= YOUR OBJECTIVE =
With pictures left out, extract every line between the start of the records below and the line holding "anliegt, fließt Strom.\grqq", inclusive.

**** EXTRACTED MATERIAL ****

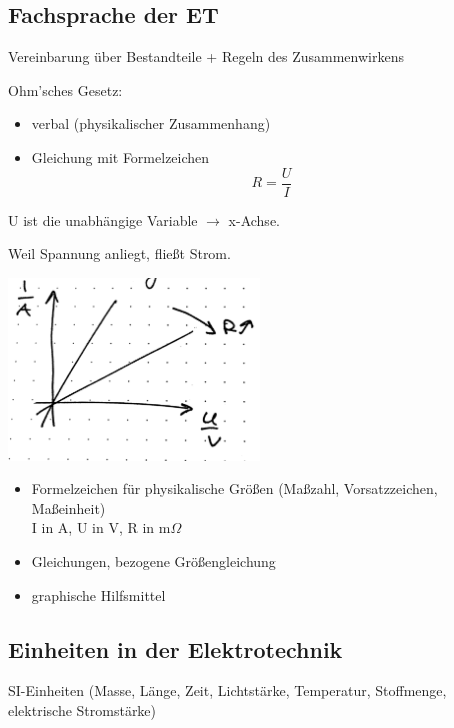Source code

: \documentclass[10pt, a4paper]{article}
\newcommand{\ra}{$\rightarrow$ }
\begin{document}
\subsection{Fachsprache der ET}

Vereinbarung über Bestandteile + Regeln des Zusammenwirkens

 Ohm'sches Gesetz:

\begin{itemize}
	\item verbal (physikalischer Zusammenhang)
	\item Gleichung mit Formelzeichen\\
		$$R = \frac{U}{I}$$
\end{itemize}

U ist die unabhängige Variable \ra x-Achse.

\glqq Weil Spannung anliegt, fließt Strom.\grqq

\includegraphics[width=0.5\textwidth]{img/2}

\begin{itemize}
	\item Formelzeichen für physikalische Größen 
		(Maßzahl, Vorsatzzeichen, Maßeinheit)\\
		I in A, U in V, R in m$\Omega$
	\item Gleichungen, bezogene Größengleichung
	\item graphische Hilfsmittel
\end{itemize}

\subsection{Einheiten in der Elektrotechnik}

SI-Einheiten (Masse, Länge, Zeit, Lichtstärke, Temperatur, Stoffmenge, elektrische Stromstärke)
\end{document}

****

= WRITTEN SOLUTION =
Source code

: \documentclass[10pt, a4paper]{article}
\newcommand{\ra}{$\rightarrow$ }
\begin{document}
\subsection{Fachsprache der ET}

Vereinbarung über Bestandteile + Regeln des Zusammenwirkens

 Ohm'sches Gesetz:

\begin{itemize}
	\item verbal (physikalischer Zusammenhang)
	\item Gleichung mit Formelzeichen\\
		$$R = \frac{U}{I}$$
\end{itemize}

U ist die unabhängige Variable \ra x-Achse.

\glqq Weil Spannung anliegt, fließt Strom.\grqq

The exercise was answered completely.